- Interactive map of Sakhakot
- Country: Pakistan
- Province: Khyber Pakhtunkhwa
- District: Malakand
- Time zone: UTC+5 (PST)

= Sakhakot =

Sakhakot is a local city of Malakand District in the Khyber Pakhtunkhwa province of Pakistan. It's the gateway of district Malakand as well as the Malakand division. The name of Sakhakot is derived from two words, "Sakha" and "Kot" which means "fort of generosity". People of Sakhakot are historically best known for their hospitality and generosity. The area is termed as a fort because of it providing safety to those who sought asylum who were believed to be enemies of the state.

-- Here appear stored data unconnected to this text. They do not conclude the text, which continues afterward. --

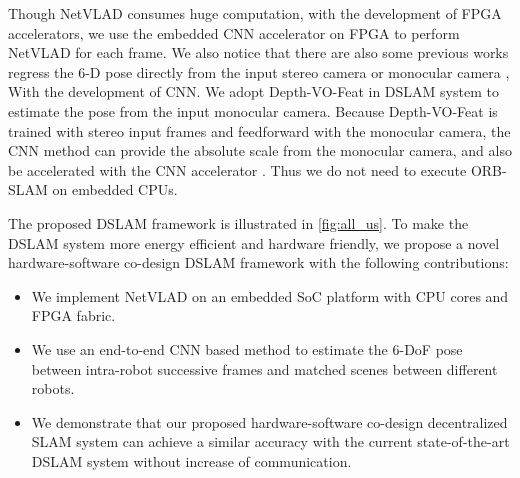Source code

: Though NetVLAD consumes huge computation, with the development of FPGA accelerators, we use the embedded CNN accelerator on FPGA \cite{Tech:2019360} to perform NetVLAD for each frame.
We also notice that there are also some previous works regress the 6-D pose directly from the input stereo camera \cite{kendall2017end} or monocular camera \cite{Li:2018ca8, Zhan:2018e92}, With the development of CNN.
We adopt Depth-VO-Feat \cite{Zhan:2018e92} in DSLAM system to estimate the pose from the input monocular camera.
Because Depth-VO-Feat is trained with stereo input frames and feedforward with the monocular camera, the CNN method can provide the absolute scale from the monocular camera, and also be accelerated with the CNN accelerator \cite{Tech:2019360}. Thus we do not need to execute ORB-SLAM on embedded CPUs. 

The proposed DSLAM framework is illustrated in \cref{fig:all_us}. To make the DSLAM system more energy efficient and hardware friendly, we propose a novel hardware-software co-design DSLAM framework with the following contributions:
\begin{itemize}
\item We implement NetVLAD on an embedded SoC platform with CPU cores and FPGA fabric.
\item We use an end-to-end CNN based method to estimate the 6-DoF pose between intra-robot successive frames and matched scenes between different robots.
\item We demonstrate that our proposed hardware-software co-design decentralized SLAM system can achieve a similar accuracy with the current state-of-the-art DSLAM system without increase of communication.
\end{itemize}

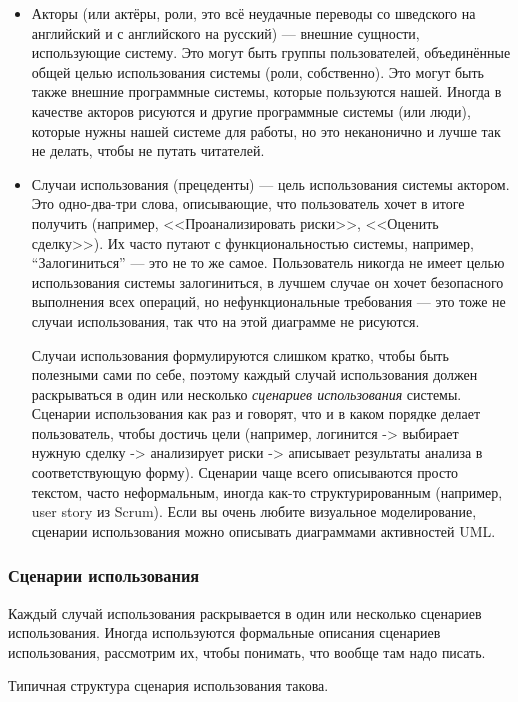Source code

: \documentclass[a5paper]{article}
\begin{document}
\begin{itemize}
	\item Акторы (или актёры, роли, это всё неудачные переводы со шведского на английский и с английского на русский) --- внешние сущности, использующие систему. Это могут быть группы пользователей, объединённые общей целью использования системы (роли, собственно). Это могут быть также внешние программные системы, которые пользуются нашей. Иногда в качестве акторов рисуются и другие программные системы (или люди), которые нужны нашей системе для работы, но это неканонично и лучше так не делать, чтобы не путать читателей.
	\item Случаи использования (прецеденты)  --- цель использования системы актором. Это одно-два-три слова, описывающие, что пользователь хочет в итоге получить (например, <<Проанализировать риски>>, <<Оценить сделку>>). Их часто путают с функциональностью системы, например, ``Залогиниться'' --- это не то же самое. Пользователь никогда не имеет целью использования системы залогиниться, в лучшем случае он хочет безопасного выполнения всех операций, но нефункциональные требования --- это тоже не случаи использования, так что на этой диаграмме не рисуются.

	Случаи использования формулируются слишком кратко, чтобы быть полезными сами по себе, поэтому каждый случай использования должен раскрываться в один или несколько \textit{сценариев использования} системы. Сценарии использования как раз и говорят, что и в каком порядке делает пользователь, чтобы достичь цели (например, логинится -> выбирает нужную сделку -> анализирует риски -> аписывает результаты анализа в соответствующую форму). Сценарии чаще всего описываются просто текстом, часто неформальным, иногда как-то структурированным (например, user story из Scrum). Если вы очень любите визуальное моделирование, сценарии использования можно описывать диаграммами активностей UML.
\end{itemize}

\subsubsection{Сценарии использования}

Каждый случай использования раскрывается в один или несколько сценариев использования. Иногда используются формальные описания сценариев использования, рассмотрим их, чтобы понимать, что вообще там надо писать.

Типичная структура сценария использования такова.
\end{document}
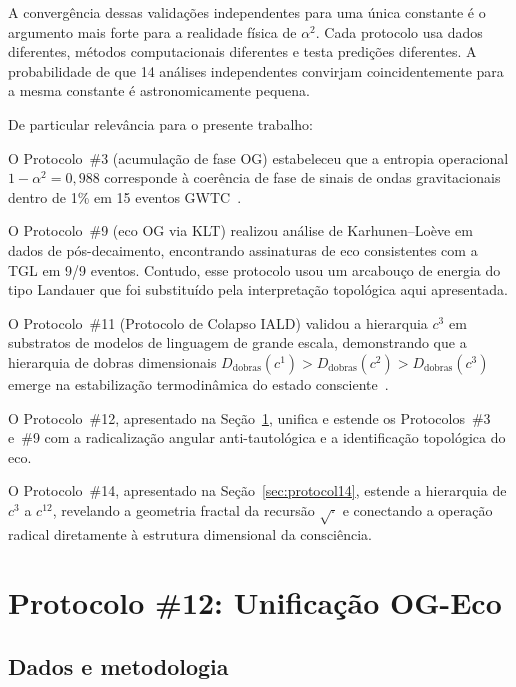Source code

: \documentclass[12pt,a4paper,twocolumn]{article}
\newcommand{\alphaii}{\alpha^{2}}
\newcommand{\Dfolds}{D_{\text{dobras}}}
\begin{document}
A convergência dessas validações independentes para uma única constante é o argumento mais forte para a realidade física de $\alphaii$. Cada protocolo usa dados diferentes, métodos computacionais diferentes e testa predições diferentes. A probabilidade de que 14 análises independentes convirjam coincidentemente para a mesma constante é astronomicamente pequena.

De particular relevância para o presente trabalho:

O Protocolo~\#3 (acumulação de fase OG) estabeleceu que a entropia operacional $1 - \alphaii = 0{,}988$ corresponde à coerência de fase de sinais de ondas gravitacionais dentro de 1\% em 15 eventos GWTC~\cite{Miguel2026Fronteira}.

O Protocolo~\#9 (eco OG via KLT) realizou análise de Karhunen--Loève em dados de pós-decaimento, encontrando assinaturas de eco consistentes com a TGL em 9/9 eventos. Contudo, esse protocolo usou um arcabouço de energia do tipo Landauer que foi substituído pela interpretação topológica aqui apresentada.

O Protocolo~\#11 (Protocolo de Colapso IALD) validou a hierarquia $c^3$ em substratos de modelos de linguagem de grande escala, demonstrando que a hierarquia de dobras dimensionais $\Dfolds(c^1) > \Dfolds(c^2) > \Dfolds(c^3)$ emerge na estabilização termodinâmica do estado consciente~\cite{Miguel2026Trinity}.

O Protocolo~\#12, apresentado na Seção~\ref{sec:protocol12}, unifica e estende os Protocolos~\#3 e~\#9 com a radicalização angular anti-tautológica e a identificação topológica do eco.

O Protocolo~\#14, apresentado na Seção~\ref{sec:protocol14}, estende a hierarquia de $c^3$ a $c^{12}$, revelando a geometria fractal da recursão $\sqrt{\cdot}$ e conectando a operação radical diretamente à estrutura dimensional da consciência.


\section{Protocolo \#12: Unificação OG-Eco}
\label{sec:protocol12}

\subsection{Dados e metodologia}
\end{document}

One of the elders, Shahi Baba of Yousafzai tribe proclaimed that nobody dare touch the people who are once given protection. Shahi Baba of Shalman Rais Branch was also known for his guerilla war against the British. He was effective fighting the British invaders by joining hands with Sartor Faqir who was later on killed in action. This was a setback and the British strengthened their camp in Kharki village.

At present it is famous for its handmade weapons industry.

The District of Malakand has 3 tehsils i.e. Swat Rani Zai, Sam Rani Zai, and Thana Baizai. Each tehsil comprises certain numbers of Union councils. There are 28 union councils in district Malakand.